Question

How do you calculate the average kinetic energy of the `CH_4` molecules in a sample of `CH_4` gas at 253 K and at 545 K?

Answer 1

The average kinetic energy `K_"avg"` is based off of the equipartition theorem. I have derived it here from the statistical mechanics standpoint if you wish to see it.

Suppose `"CH"_4` was an ideal, polyatomic molecule.

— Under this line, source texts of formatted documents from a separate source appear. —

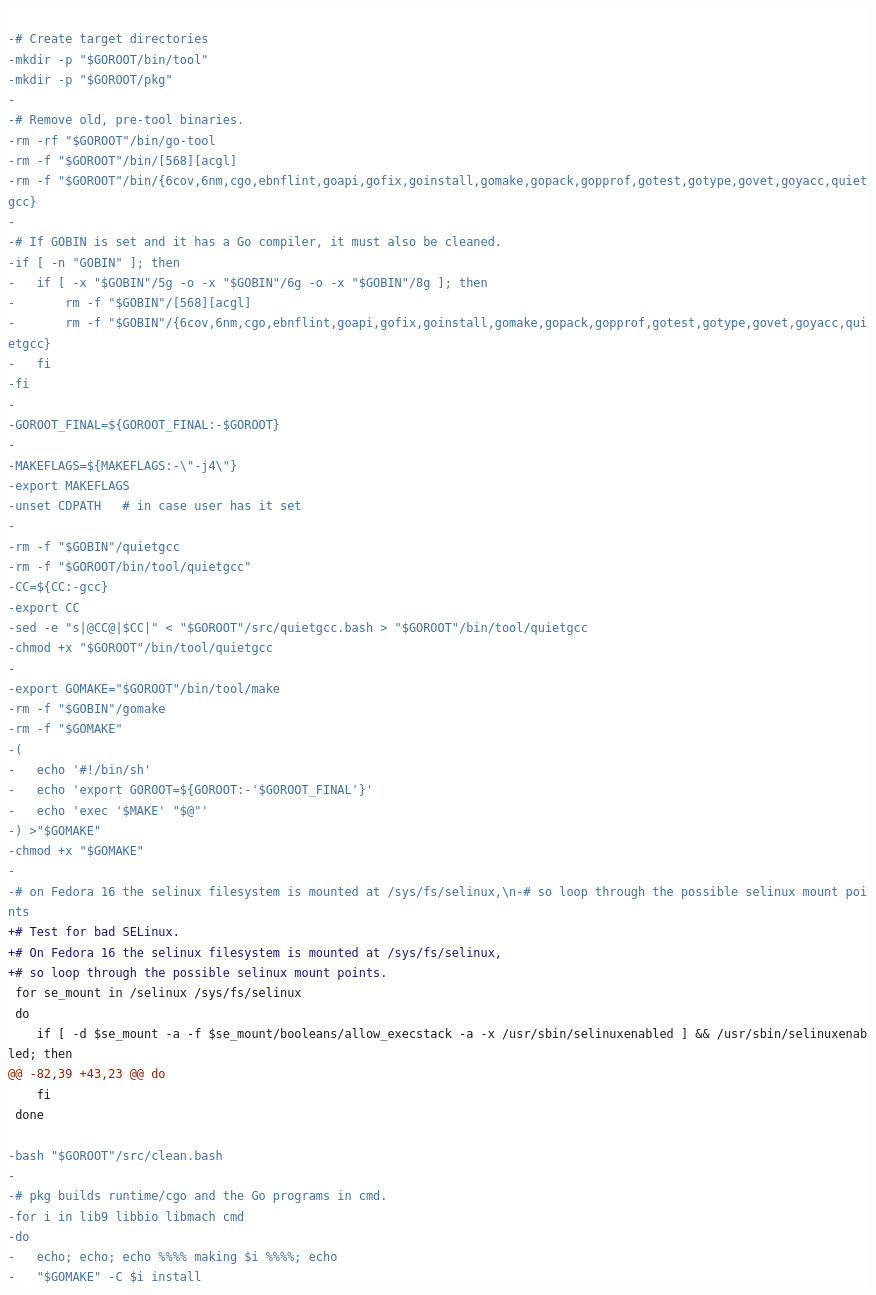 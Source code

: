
 ```diff
 
-# Create target directories
-mkdir -p "$GOROOT/bin/tool"
-mkdir -p "$GOROOT/pkg"
-
-# Remove old, pre-tool binaries.
-rm -rf "$GOROOT"/bin/go-tool
-rm -f "$GOROOT"/bin/[568][acgl]
-rm -f "$GOROOT"/bin/{6cov,6nm,cgo,ebnflint,goapi,gofix,goinstall,gomake,gopack,gopprof,gotest,gotype,govet,goyacc,quietgcc}
-
-# If GOBIN is set and it has a Go compiler, it must also be cleaned.
-if [ -n "GOBIN" ]; then
-	if [ -x "$GOBIN"/5g -o -x "$GOBIN"/6g -o -x "$GOBIN"/8g ]; then
-		rm -f "$GOBIN"/[568][acgl]
-		rm -f "$GOBIN"/{6cov,6nm,cgo,ebnflint,goapi,gofix,goinstall,gomake,gopack,gopprof,gotest,gotype,govet,goyacc,quietgcc}
-	fi
-fi
-
-GOROOT_FINAL=${GOROOT_FINAL:-$GOROOT}
-
-MAKEFLAGS=${MAKEFLAGS:-\"-j4\"}
-export MAKEFLAGS
-unset CDPATH	# in case user has it set
-
-rm -f "$GOBIN"/quietgcc
-rm -f "$GOROOT/bin/tool/quietgcc"
-CC=${CC:-gcc}
-export CC
-sed -e "s|@CC@|$CC|" < "$GOROOT"/src/quietgcc.bash > "$GOROOT"/bin/tool/quietgcc
-chmod +x "$GOROOT"/bin/tool/quietgcc
-
-export GOMAKE="$GOROOT"/bin/tool/make
-rm -f "$GOBIN"/gomake
-rm -f "$GOMAKE"
-(
-	echo '#!/bin/sh'
-	echo 'export GOROOT=${GOROOT:-'$GOROOT_FINAL'}'
-	echo 'exec '$MAKE' "$@"'
-) >"$GOMAKE"
-chmod +x "$GOMAKE"
-
-# on Fedora 16 the selinux filesystem is mounted at /sys/fs/selinux,\n-# so loop through the possible selinux mount points
+# Test for bad SELinux.
+# On Fedora 16 the selinux filesystem is mounted at /sys/fs/selinux,
+# so loop through the possible selinux mount points.
 for se_mount in /selinux /sys/fs/selinux
 do
 	if [ -d $se_mount -a -f $se_mount/booleans/allow_execstack -a -x /usr/sbin/selinuxenabled ] && /usr/sbin/selinuxenabled; then
@@ -82,39 +43,23 @@ do
 	fi
 done
 
-bash "$GOROOT"/src/clean.bash
-
-# pkg builds runtime/cgo and the Go programs in cmd.
-for i in lib9 libbio libmach cmd
-do
-	echo; echo; echo %%%% making $i %%%%; echo
-	"$GOMAKE" -C $i install
```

Then, the only degrees of freedom it has are due to linear motion, that is, `x,y,z`, and rotational motion (`R_x, R_y, R_z`).

For methane this is a decent approximation that omits vibrational degrees of freedom; I'll talk about it at the bottom of the answer.

For the equipartition theorem, we have:

`\mathbf(K_"avg" = N/2nRT)`

where:

• `N` is the number of degrees of freedom.
• `n` is the number of `\mathbf("mol")`s.
• `R` is the universal gas constant, `"8.314472 J/mol"cdot"K"`.
• `T` is the temperature in `"K"`.

NOTE: If you include the vibrational contribution to the degrees of freedom according to the equipartition theorem (`"+9"`), you will be WAY, WAY off!

Given `"1 mol"` of `"CH"_4`, we then get three linear and three rotational degrees of freedom, each of which contribute `1` to `"N"`.

Thus, we have

`color(blue)(K_"1,avg") = 6/2RT_1`

`= 3*8.314472*253`

`= "6310.68 J" ~~ color(blue)(6.31xx10^3 "J")`

`color(blue)(K_"2,avg") = 6/2RT_2`

`= 6/2*8.314472*545`

`= "13594.2 J" ~~ color(blue)(1.36xx10^4 "J")`

rounded to three sig figs.

NOTE: This corresponds to an estimated constant-volume molar heat capacity of `barC_"V,tot" ~~ 3R ~~ "24.9 J/mol"cdot"K"`, which is about `8.9%` below the true value.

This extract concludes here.